Why then are safer sex messages failing to reach young gay men? Many cite education, and a long shadow cast by Section 28, which was repealed in 2003. A qualitative study this month by the University of Glasgow found widespread confusion among 18- to 29-year-old gay men about safer sex. But, according to many gay public figures, there is a more complex context beyond the gaps in education.

Andrew Sullivan, the prominent political columnist and blogger, who is HIV positive, wrote last month “almost every man who ever had sex hates condoms”. Indeed, a survey this year by the University of Westminster found 70% of gay men think sex without condoms is more pleasurable. This is amid what many see as an increasing normalisation of “bareback” sex, with many pointing to its almost standard depiction in pornography, to websites such as BarebackRT.com and to mobile phone dating apps that enable users to search for unprotected sex.

Sullivan fears particularly for gay men coming of age today, who did not witness the horrors of the 1980s. “The young generation has fewer psychological resources or experiences with HIV to grapple with the whole issue of getting infected,” he wrote.

And in an interview in this month’s Out magazine, Zachary Quinto, the gay Star Trek actor, warned of attitudinal shifts among gay men toward HIV. “I think there’s a tremendous sense of complacency in the LGBT community,” he said. “Today’s generation sees it more as something to live with and something to be much less fearful of. And that comes with a sense of, dare I say, laziness.”

His comments have caused uproar, not only for their explicit judgment, but because the ramifications of unsafe sex are becoming more divergent, due to medical advances.

Improvements in antiretroviral treatment since 1996 have meant newer drug combinations not only have fewer side effects, but, when successful, make the carrier unable to transmit the virus even during unsafe sex. The sex might therefore be unsafe, as other STIs can be passed on, but poses almost no risk of HIV infection.

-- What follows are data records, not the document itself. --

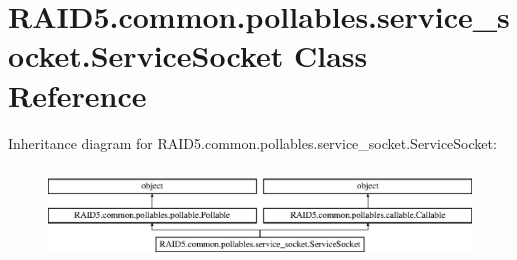 \hypertarget{class_r_a_i_d5_1_1common_1_1pollables_1_1service__socket_1_1_service_socket}{}\section{R\+A\+I\+D5.\+common.\+pollables.\+service\+\_\+socket.\+Service\+Socket Class Reference}
\label{class_r_a_i_d5_1_1common_1_1pollables_1_1service__socket_1_1_service_socket}
Inheritance diagram for R\+A\+I\+D5.\+common.\+pollables.\+service\+\_\+socket.\+Service\+Socket\+:\begin{figure}[H]
\begin{center}
\leavevmode
\includegraphics[height=2.507463cm]{class_r_a_i_d5_1_1common_1_1pollables_1_1service__socket_1_1_service_socket}
\end{center}
\end{figure}
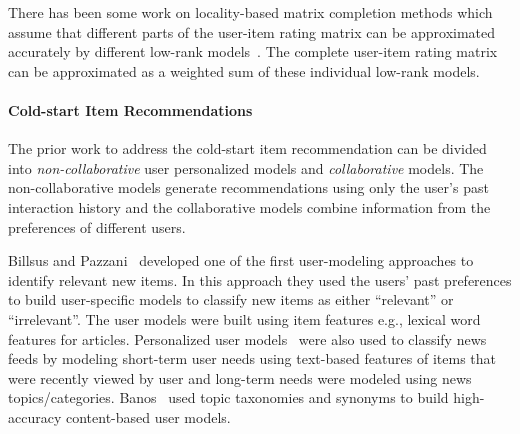 There has been some work on locality-based matrix completion  methods which
assume that different parts of the user-item rating matrix can be approximated
accurately by different low-rank models~\cite{lee2013local,
lee2014local,chen2015wemarec}. The complete user-item rating matrix
can be approximated as a weighted sum of these individual low-rank models. 

\iffalse
In
our work, we estimate a single low-rank model, rather than multiple different
low-rank models, that adaptively select a subset of ranks for a rating by a
user on an item by considering the number of ratings provided by the user and
the number of ratings received by the item.
\fi



\paragraph{Cold-start Item Recommendations}
The prior work to address the cold-start item recommendation can be divided 
into \emph{non-collaborative} user personalized models 
and \emph{collaborative} models. The non-collaborative models generate recommendations 
using only the user's past
interaction history and the collaborative models combine information from
the preferences of different users. 



Billsus and Pazzani~\cite{billsus99} developed one of the first user-modeling
approaches to identify relevant new items. In this approach they used the users'
past preferences to build user-specific models to classify new items
as either ``relevant'' or ``irrelevant''. The user models were built using
item features e.g., lexical word features for articles. Personalized 
user models~\cite{rodriguez01} were also used to classify news feeds by modeling short-term user needs 
using text-based features of items that were recently viewed by user and long-term needs were
modeled using news topics/categories. Banos~\cite{banos06}
used topic taxonomies and synonyms to build high-accuracy 
content-based user models.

Dovetailing this is the recent introduction among a small, high-risk cohort (notably partners of HIV-positive people) of Prep (pre-exposure prophylaxis) – an antiretroviral drug called Truvada prevents HIV-negative people from contracting the virus, even when exposed to it.

Quinto remains concerned. “We need to be really vigilant and open about the fact that these drugs are not to be taken to increase our ability to have recreational sex,” he said. But many, including Sullivan, consider this unrealistic, as the decision to use a condom comes at the very moment when self-control is hardest.

UKip leader Nigel Farage seeks to ban HIV-positive immigrants from entering Britain, but the evidence is clear: the majority of infections are among those born and educated in the UK, making ours a homegrown problem, the solutions of which lie not, it seems, with our borders but within our schools, our culture, and on our TV screens.